— Prompt —
Your answer must be an exact copy of the records below, minus the pictures.

Start of Block

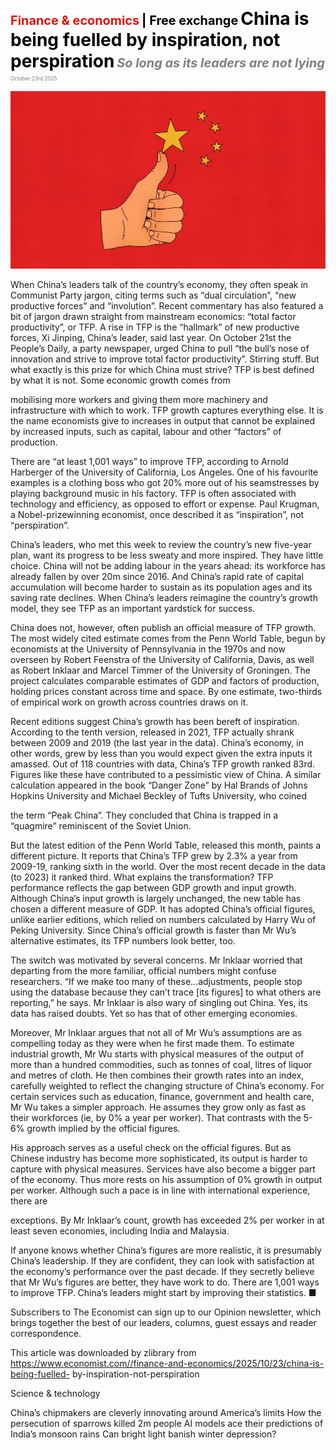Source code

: <span style="color:#E3120B; font-size:14.9pt; font-weight:bold;">Finance & economics</span> <span style="color:#000000; font-size:14.9pt; font-weight:bold;">| Free exchange</span>
<span style="color:#000000; font-size:21.0pt; font-weight:bold;">China is being fuelled by inspiration, not perspiration</span>
<span style="color:#808080; font-size:14.9pt; font-weight:bold; font-style:italic;">So long as its leaders are not lying</span>
<span style="color:#808080; font-size:6.2pt;">October 23rd 2025</span>

![](../images/060_China_is_being_fuelled_by_inspiration_not_perspiration/p0256_img01.jpeg)

When China’s leaders talk of the country’s economy, they often speak in Communist Party jargon, citing terms such as “dual circulation”, “new productive forces” and “involution”. Recent commentary has also featured a bit of jargon drawn straight from mainstream economics: “total factor productivity”, or TFP. A rise in TFP is the “hallmark” of new productive forces, Xi Jinping, China’s leader, said last year. On October 21st the People’s Daily, a party newspaper, urged China to pull “the bull’s nose of innovation and strive to improve total factor productivity”. Stirring stuff. But what exactly is this prize for which China must strive? TFP is best defined by what it is not. Some economic growth comes from

mobilising more workers and giving them more machinery and infrastructure with which to work. TFP growth captures everything else. It is the name economists give to increases in output that cannot be explained by increased inputs, such as capital, labour and other “factors” of production.

There are “at least 1,001 ways” to improve TFP, according to Arnold Harberger of the University of California, Los Angeles. One of his favourite examples is a clothing boss who got 20% more out of his seamstresses by playing background music in his factory. TFP is often associated with technology and efficiency, as opposed to effort or expense. Paul Krugman, a Nobel-prizewinning economist, once described it as “inspiration”, not “perspiration”.

China’s leaders, who met this week to review the country’s new five-year plan, want its progress to be less sweaty and more inspired. They have little choice. China will not be adding labour in the years ahead: its workforce has already fallen by over 20m since 2016. And China’s rapid rate of capital accumulation will become harder to sustain as its population ages and its saving rate declines. When China’s leaders reimagine the country’s growth model, they see TFP as an important yardstick for success.

China does not, however, often publish an official measure of TFP growth. The most widely cited estimate comes from the Penn World Table, begun by economists at the University of Pennsylvania in the 1970s and now overseen by Robert Feenstra of the University of California, Davis, as well as Robert Inklaar and Marcel Timmer of the University of Groningen. The project calculates comparable estimates of GDP and factors of production, holding prices constant across time and space. By one estimate, two-thirds of empirical work on growth across countries draws on it.

Recent editions suggest China’s growth has been bereft of inspiration. According to the tenth version, released in 2021, TFP actually shrank between 2009 and 2019 (the last year in the data). China’s economy, in other words, grew by less than you would expect given the extra inputs it amassed. Out of 118 countries with data, China’s TFP growth ranked 83rd. Figures like these have contributed to a pessimistic view of China. A similar calculation appeared in the book “Danger Zone” by Hal Brands of Johns Hopkins University and Michael Beckley of Tufts University, who coined

the term “Peak China”. They concluded that China is trapped in a “quagmire” reminiscent of the Soviet Union.

But the latest edition of the Penn World Table, released this month, paints a different picture. It reports that China’s TFP grew by 2.3% a year from 2009-19, ranking sixth in the world. Over the most recent decade in the data (to 2023) it ranked third. What explains the transformation? TFP performance reflects the gap between GDP growth and input growth. Although China’s input growth is largely unchanged, the new table has chosen a different measure of GDP. It has adopted China’s official figures, unlike earlier editions, which relied on numbers calculated by Harry Wu of Peking University. Since China’s official growth is faster than Mr Wu’s alternative estimates, its TFP numbers look better, too.

The switch was motivated by several concerns. Mr Inklaar worried that departing from the more familiar, official numbers might confuse researchers. “If we make too many of these...adjustments, people stop using the database because they can’t trace [its figures] to what others are reporting,” he says. Mr Inklaar is also wary of singling out China. Yes, its data has raised doubts. Yet so has that of other emerging economies.

Moreover, Mr Inklaar argues that not all of Mr Wu’s assumptions are as compelling today as they were when he first made them. To estimate industrial growth, Mr Wu starts with physical measures of the output of more than a hundred commodities, such as tonnes of coal, litres of liquor and metres of cloth. He then combines their growth rates into an index, carefully weighted to reflect the changing structure of China’s economy. For certain services such as education, finance, government and health care, Mr Wu takes a simpler approach. He assumes they grow only as fast as their workforces (ie, by 0% a year per worker). That contrasts with the 5-6% growth implied by the official figures.

His approach serves as a useful check on the official figures. But as Chinese industry has become more sophisticated, its output is harder to capture with physical measures. Services have also become a bigger part of the economy. Thus more rests on his assumption of 0% growth in output per worker. Although such a pace is in line with international experience, there are

exceptions. By Mr Inklaar’s count, growth has exceeded 2% per worker in at least seven economies, including India and Malaysia.

If anyone knows whether China’s figures are more realistic, it is presumably China’s leadership. If they are confident, they can look with satisfaction at the economy’s performance over the past decade. If they secretly believe that Mr Wu’s figures are better, they have work to do. There are 1,001 ways to improve TFP. China’s leaders might start by improving their statistics. ■

Subscribers to The Economist can sign up to our Opinion newsletter, which brings together the best of our leaders, columns, guest essays and reader correspondence.

This article was downloaded by zlibrary from https://www.economist.com//finance-and-economics/2025/10/23/china-is-being-fuelled- by-inspiration-not-perspiration

Science & technology

China’s chipmakers are cleverly innovating around America’s limits How the persecution of sparrows killed 2m people AI models ace their predictions of India’s monsoon rains Can bright light banish winter depression?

End of Block

— Solution for this exercise —
Source code

: <span style="color:#E3120B; font-size:14.9pt; font-weight:bold;">Finance & economics</span> <span style="color:#000000; font-size:14.9pt; font-weight:bold;">| Free exchange</span>
<span style="color:#000000; font-size:21.0pt; font-weight:bold;">China is being fuelled by inspiration, not perspiration</span>
<span style="color:#808080; font-size:14.9pt; font-weight:bold; font-style:italic;">So long as its leaders are not lying</span>
<span style="color:#808080; font-size:6.2pt;">October 23rd 2025</span>

![](../images/060_China_is_being_fuelled_by_inspiration_not_perspiration/p0256_img01.jpeg)

When China’s leaders talk of the country’s economy, they often speak in Communist Party jargon, citing terms such as “dual circulation”, “new productive forces” and “involution”. Recent commentary has also featured a bit of jargon drawn straight from mainstream economics: “total factor productivity”, or TFP. A rise in TFP is the “hallmark” of new productive forces, Xi Jinping, China’s leader, said last year. On October 21st the People’s Daily, a party newspaper, urged China to pull “the bull’s nose of innovation and strive to improve total factor productivity”. Stirring stuff. But what exactly is this prize for which China must strive? TFP is best defined by what it is not. Some economic growth comes from

mobilising more workers and giving them more machinery and infrastructure with which to work. TFP growth captures everything else. It is the name economists give to increases in output that cannot be explained by increased inputs, such as capital, labour and other “factors” of production.

There are “at least 1,001 ways” to improve TFP, according to Arnold Harberger of the University of California, Los Angeles. One of his favourite examples is a clothing boss who got 20% more out of his seamstresses by playing background music in his factory. TFP is often associated with technology and efficiency, as opposed to effort or expense. Paul Krugman, a Nobel-prizewinning economist, once described it as “inspiration”, not “perspiration”.

China’s leaders, who met this week to review the country’s new five-year plan, want its progress to be less sweaty and more inspired. They have little choice. China will not be adding labour in the years ahead: its workforce has already fallen by over 20m since 2016. And China’s rapid rate of capital accumulation will become harder to sustain as its population ages and its saving rate declines. When China’s leaders reimagine the country’s growth model, they see TFP as an important yardstick for success.

China does not, however, often publish an official measure of TFP growth. The most widely cited estimate comes from the Penn World Table, begun by economists at the University of Pennsylvania in the 1970s and now overseen by Robert Feenstra of the University of California, Davis, as well as Robert Inklaar and Marcel Timmer of the University of Groningen. The project calculates comparable estimates of GDP and factors of production, holding prices constant across time and space. By one estimate, two-thirds of empirical work on growth across countries draws on it.

Recent editions suggest China’s growth has been bereft of inspiration. According to the tenth version, released in 2021, TFP actually shrank between 2009 and 2019 (the last year in the data). China’s economy, in other words, grew by less than you would expect given the extra inputs it amassed. Out of 118 countries with data, China’s TFP growth ranked 83rd. Figures like these have contributed to a pessimistic view of China. A similar calculation appeared in the book “Danger Zone” by Hal Brands of Johns Hopkins University and Michael Beckley of Tufts University, who coined

the term “Peak China”. They concluded that China is trapped in a “quagmire” reminiscent of the Soviet Union.

But the latest edition of the Penn World Table, released this month, paints a different picture. It reports that China’s TFP grew by 2.3% a year from 2009-19, ranking sixth in the world. Over the most recent decade in the data (to 2023) it ranked third. What explains the transformation? TFP performance reflects the gap between GDP growth and input growth. Although China’s input growth is largely unchanged, the new table has chosen a different measure of GDP. It has adopted China’s official figures, unlike earlier editions, which relied on numbers calculated by Harry Wu of Peking University. Since China’s official growth is faster than Mr Wu’s alternative estimates, its TFP numbers look better, too.

The switch was motivated by several concerns. Mr Inklaar worried that departing from the more familiar, official numbers might confuse researchers. “If we make too many of these...adjustments, people stop using the database because they can’t trace [its figures] to what others are reporting,” he says. Mr Inklaar is also wary of singling out China. Yes, its data has raised doubts. Yet so has that of other emerging economies.

Moreover, Mr Inklaar argues that not all of Mr Wu’s assumptions are as compelling today as they were when he first made them. To estimate industrial growth, Mr Wu starts with physical measures of the output of more than a hundred commodities, such as tonnes of coal, litres of liquor and metres of cloth. He then combines their growth rates into an index, carefully weighted to reflect the changing structure of China’s economy. For certain services such as education, finance, government and health care, Mr Wu takes a simpler approach. He assumes they grow only as fast as their workforces (ie, by 0% a year per worker). That contrasts with the 5-6% growth implied by the official figures.

His approach serves as a useful check on the official figures. But as Chinese industry has become more sophisticated, its output is harder to capture with physical measures. Services have also become a bigger part of the economy. Thus more rests on his assumption of 0% growth in output per worker. Although such a pace is in line with international experience, there are

exceptions. By Mr Inklaar’s count, growth has exceeded 2% per worker in at least seven economies, including India and Malaysia.

If anyone knows whether China’s figures are more realistic, it is presumably China’s leadership. If they are confident, they can look with satisfaction at the economy’s performance over the past decade. If they secretly believe that Mr Wu’s figures are better, they have work to do. There are 1,001 ways to improve TFP. China’s leaders might start by improving their statistics. ■

Subscribers to The Economist can sign up to our Opinion newsletter, which brings together the best of our leaders, columns, guest essays and reader correspondence.

This article was downloaded by zlibrary from https://www.economist.com//finance-and-economics/2025/10/23/china-is-being-fuelled- by-inspiration-not-perspiration

Science & technology

China’s chipmakers are cleverly innovating around America’s limits How the persecution of sparrows killed 2m people AI models ace their predictions of India’s monsoon rains Can bright light banish winter depression?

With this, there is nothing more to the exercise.